__Action item__:
Could you count how many lines of the data include "Pattern" and answer with the number only?

*** Opening of Extracted information ***

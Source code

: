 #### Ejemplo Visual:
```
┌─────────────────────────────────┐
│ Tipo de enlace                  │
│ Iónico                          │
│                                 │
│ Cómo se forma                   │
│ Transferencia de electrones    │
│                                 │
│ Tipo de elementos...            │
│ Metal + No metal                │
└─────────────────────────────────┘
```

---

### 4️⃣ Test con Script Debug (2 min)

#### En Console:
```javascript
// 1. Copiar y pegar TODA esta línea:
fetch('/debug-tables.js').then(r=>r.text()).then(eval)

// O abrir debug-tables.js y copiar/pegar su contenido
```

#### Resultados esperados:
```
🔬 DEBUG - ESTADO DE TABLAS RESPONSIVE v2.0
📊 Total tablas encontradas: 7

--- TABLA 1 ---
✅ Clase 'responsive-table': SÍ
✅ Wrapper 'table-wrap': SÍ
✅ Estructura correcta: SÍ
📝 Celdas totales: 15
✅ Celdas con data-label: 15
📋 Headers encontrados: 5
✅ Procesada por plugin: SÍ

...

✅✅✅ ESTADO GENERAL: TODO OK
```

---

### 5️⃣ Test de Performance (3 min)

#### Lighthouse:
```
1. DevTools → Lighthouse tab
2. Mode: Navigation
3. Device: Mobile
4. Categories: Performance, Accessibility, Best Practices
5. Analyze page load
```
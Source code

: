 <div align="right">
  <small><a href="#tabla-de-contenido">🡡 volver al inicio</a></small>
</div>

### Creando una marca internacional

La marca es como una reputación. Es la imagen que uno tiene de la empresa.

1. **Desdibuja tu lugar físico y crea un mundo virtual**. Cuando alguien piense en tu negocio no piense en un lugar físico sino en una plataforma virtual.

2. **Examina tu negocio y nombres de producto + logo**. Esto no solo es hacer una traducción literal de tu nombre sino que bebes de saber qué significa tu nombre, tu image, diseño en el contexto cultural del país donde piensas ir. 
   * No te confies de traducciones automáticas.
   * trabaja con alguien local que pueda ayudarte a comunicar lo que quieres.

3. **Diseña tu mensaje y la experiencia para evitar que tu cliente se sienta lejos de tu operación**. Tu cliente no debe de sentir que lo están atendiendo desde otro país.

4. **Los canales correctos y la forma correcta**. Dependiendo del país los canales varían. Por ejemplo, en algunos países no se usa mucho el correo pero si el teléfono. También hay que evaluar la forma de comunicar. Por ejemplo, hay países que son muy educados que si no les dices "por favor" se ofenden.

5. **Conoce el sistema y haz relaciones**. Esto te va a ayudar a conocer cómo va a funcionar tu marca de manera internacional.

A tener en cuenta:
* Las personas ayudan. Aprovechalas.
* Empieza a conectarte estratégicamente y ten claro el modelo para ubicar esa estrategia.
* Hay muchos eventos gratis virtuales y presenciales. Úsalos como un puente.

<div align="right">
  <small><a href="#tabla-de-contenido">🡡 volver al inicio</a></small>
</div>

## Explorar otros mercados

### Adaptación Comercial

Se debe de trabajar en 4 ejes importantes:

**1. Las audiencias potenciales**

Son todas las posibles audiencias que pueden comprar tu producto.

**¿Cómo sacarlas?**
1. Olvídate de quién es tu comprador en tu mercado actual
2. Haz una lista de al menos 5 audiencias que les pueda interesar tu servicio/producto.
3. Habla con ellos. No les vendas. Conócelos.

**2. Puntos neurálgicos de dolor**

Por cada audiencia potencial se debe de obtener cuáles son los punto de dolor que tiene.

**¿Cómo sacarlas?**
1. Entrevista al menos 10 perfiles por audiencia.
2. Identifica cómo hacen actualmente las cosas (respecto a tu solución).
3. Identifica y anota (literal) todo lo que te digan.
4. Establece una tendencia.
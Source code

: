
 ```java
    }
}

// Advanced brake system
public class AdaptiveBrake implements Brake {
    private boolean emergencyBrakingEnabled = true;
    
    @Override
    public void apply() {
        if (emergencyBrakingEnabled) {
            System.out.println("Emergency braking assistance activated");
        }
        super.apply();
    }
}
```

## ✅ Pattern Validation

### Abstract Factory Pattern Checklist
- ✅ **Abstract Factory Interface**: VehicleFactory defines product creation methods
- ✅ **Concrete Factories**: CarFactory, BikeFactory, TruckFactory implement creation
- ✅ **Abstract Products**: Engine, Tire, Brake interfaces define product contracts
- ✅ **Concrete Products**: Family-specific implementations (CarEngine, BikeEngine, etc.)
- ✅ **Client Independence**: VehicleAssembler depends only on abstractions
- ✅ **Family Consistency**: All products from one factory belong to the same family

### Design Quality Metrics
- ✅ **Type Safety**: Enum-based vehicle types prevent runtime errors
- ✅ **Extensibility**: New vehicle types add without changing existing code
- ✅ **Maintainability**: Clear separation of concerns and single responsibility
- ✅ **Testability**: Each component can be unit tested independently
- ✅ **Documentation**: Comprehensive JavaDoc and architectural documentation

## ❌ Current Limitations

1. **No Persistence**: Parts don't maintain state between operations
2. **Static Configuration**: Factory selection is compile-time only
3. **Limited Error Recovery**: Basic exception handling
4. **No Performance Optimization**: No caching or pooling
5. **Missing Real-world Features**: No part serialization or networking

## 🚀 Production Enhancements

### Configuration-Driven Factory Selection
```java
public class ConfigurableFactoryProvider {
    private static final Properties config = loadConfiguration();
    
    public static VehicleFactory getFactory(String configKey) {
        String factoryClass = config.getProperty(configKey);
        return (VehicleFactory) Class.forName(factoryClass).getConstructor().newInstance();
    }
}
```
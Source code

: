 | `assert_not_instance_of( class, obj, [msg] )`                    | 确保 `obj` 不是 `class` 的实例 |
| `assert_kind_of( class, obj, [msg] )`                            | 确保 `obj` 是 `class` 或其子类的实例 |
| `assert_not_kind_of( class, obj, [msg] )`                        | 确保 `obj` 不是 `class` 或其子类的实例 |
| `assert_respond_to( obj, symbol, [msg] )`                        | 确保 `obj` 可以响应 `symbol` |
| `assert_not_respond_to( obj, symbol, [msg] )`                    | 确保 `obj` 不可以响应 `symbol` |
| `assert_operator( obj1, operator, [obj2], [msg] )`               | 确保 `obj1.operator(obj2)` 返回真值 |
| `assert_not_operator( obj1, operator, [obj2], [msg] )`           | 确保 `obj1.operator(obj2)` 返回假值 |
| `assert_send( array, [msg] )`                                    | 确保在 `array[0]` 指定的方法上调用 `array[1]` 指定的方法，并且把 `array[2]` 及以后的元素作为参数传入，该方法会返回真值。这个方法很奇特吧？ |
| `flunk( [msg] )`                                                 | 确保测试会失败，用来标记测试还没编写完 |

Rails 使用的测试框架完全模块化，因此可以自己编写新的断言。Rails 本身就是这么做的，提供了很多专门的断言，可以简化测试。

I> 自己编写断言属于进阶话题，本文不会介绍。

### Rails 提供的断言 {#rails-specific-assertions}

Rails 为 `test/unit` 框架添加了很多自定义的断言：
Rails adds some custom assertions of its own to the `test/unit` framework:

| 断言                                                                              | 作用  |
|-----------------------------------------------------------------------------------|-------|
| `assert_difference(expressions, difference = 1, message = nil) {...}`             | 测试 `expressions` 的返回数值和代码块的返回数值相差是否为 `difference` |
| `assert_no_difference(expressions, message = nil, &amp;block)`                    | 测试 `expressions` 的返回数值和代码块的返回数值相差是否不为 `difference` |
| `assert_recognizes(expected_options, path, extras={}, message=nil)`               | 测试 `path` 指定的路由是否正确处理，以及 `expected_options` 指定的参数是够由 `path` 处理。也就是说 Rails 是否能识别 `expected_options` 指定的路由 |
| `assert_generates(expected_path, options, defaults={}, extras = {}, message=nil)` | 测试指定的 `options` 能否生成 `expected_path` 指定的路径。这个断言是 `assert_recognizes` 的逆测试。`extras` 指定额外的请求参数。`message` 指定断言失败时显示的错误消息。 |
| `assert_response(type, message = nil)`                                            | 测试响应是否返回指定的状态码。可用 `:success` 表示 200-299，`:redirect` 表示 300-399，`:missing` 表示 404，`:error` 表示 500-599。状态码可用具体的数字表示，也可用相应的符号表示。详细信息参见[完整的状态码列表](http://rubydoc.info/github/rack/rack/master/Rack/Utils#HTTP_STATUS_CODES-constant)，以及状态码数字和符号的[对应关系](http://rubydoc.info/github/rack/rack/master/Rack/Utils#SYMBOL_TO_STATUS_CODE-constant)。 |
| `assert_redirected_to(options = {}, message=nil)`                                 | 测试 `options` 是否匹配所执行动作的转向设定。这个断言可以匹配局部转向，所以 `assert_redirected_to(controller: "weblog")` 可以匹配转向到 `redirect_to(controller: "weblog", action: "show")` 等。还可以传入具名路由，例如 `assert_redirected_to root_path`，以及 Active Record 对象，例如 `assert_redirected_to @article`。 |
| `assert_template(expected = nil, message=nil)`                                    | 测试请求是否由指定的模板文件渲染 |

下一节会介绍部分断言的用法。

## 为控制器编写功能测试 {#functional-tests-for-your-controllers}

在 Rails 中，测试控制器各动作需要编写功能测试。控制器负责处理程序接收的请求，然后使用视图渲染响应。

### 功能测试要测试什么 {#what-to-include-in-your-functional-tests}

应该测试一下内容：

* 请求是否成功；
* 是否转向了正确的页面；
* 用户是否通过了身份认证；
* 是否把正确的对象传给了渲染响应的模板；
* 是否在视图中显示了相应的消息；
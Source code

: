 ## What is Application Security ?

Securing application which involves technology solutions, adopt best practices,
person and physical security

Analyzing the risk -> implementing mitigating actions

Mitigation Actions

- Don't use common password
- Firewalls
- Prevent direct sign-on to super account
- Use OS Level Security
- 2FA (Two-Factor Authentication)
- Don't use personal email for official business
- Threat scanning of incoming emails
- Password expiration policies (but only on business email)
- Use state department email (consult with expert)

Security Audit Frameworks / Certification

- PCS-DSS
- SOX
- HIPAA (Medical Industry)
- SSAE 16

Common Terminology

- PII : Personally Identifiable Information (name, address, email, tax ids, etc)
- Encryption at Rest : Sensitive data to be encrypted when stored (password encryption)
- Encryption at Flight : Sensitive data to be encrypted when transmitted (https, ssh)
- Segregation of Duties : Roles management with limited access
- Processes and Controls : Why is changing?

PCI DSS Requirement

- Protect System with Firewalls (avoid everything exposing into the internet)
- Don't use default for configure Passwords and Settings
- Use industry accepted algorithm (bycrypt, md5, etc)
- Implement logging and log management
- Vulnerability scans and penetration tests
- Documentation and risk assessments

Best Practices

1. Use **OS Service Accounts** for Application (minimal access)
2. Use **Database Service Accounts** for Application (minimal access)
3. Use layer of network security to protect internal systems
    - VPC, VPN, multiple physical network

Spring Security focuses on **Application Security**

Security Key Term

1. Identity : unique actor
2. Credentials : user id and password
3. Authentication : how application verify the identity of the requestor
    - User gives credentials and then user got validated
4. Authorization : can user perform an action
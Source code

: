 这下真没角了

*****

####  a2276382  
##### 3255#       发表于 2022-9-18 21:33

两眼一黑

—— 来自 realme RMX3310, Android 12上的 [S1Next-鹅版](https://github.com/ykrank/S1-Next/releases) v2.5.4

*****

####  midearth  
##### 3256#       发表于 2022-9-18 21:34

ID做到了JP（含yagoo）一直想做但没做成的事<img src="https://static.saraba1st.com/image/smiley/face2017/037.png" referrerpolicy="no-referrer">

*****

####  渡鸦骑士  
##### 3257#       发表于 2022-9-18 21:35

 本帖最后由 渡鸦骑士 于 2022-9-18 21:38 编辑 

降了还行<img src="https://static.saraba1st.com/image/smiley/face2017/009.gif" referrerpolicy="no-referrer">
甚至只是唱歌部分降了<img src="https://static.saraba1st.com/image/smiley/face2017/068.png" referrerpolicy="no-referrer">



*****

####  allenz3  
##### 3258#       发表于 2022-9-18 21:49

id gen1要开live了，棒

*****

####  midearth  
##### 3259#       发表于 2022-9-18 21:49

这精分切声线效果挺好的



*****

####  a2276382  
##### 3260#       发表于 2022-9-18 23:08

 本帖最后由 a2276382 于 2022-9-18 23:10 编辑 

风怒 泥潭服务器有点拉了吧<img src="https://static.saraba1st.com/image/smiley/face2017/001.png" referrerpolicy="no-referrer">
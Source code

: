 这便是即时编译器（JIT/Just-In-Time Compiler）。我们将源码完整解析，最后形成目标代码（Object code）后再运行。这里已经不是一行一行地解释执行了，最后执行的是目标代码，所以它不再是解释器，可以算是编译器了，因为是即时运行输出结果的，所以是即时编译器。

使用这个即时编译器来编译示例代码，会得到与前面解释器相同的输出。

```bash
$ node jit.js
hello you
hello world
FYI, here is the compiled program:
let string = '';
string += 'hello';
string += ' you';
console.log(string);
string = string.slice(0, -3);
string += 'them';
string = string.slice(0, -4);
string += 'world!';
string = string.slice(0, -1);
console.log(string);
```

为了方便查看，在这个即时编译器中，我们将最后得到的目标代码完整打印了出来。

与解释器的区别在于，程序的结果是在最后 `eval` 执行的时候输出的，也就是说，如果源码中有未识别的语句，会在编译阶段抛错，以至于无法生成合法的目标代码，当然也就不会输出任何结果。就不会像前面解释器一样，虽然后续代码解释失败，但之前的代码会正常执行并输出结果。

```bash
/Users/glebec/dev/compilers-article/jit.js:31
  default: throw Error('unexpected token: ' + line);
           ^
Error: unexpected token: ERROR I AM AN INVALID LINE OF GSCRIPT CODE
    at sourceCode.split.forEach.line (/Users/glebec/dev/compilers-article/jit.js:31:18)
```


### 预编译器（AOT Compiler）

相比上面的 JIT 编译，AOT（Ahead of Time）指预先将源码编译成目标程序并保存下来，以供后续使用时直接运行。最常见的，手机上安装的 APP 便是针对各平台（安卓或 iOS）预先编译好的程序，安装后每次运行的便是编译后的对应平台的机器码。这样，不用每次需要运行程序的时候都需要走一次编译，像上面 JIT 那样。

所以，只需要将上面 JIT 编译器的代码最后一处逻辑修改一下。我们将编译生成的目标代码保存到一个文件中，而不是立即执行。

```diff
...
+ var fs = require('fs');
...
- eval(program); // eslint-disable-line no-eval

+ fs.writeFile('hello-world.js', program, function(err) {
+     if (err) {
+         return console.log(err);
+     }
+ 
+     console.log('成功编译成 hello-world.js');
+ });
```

*** Close of Extracted information ***

__Task answer__:
2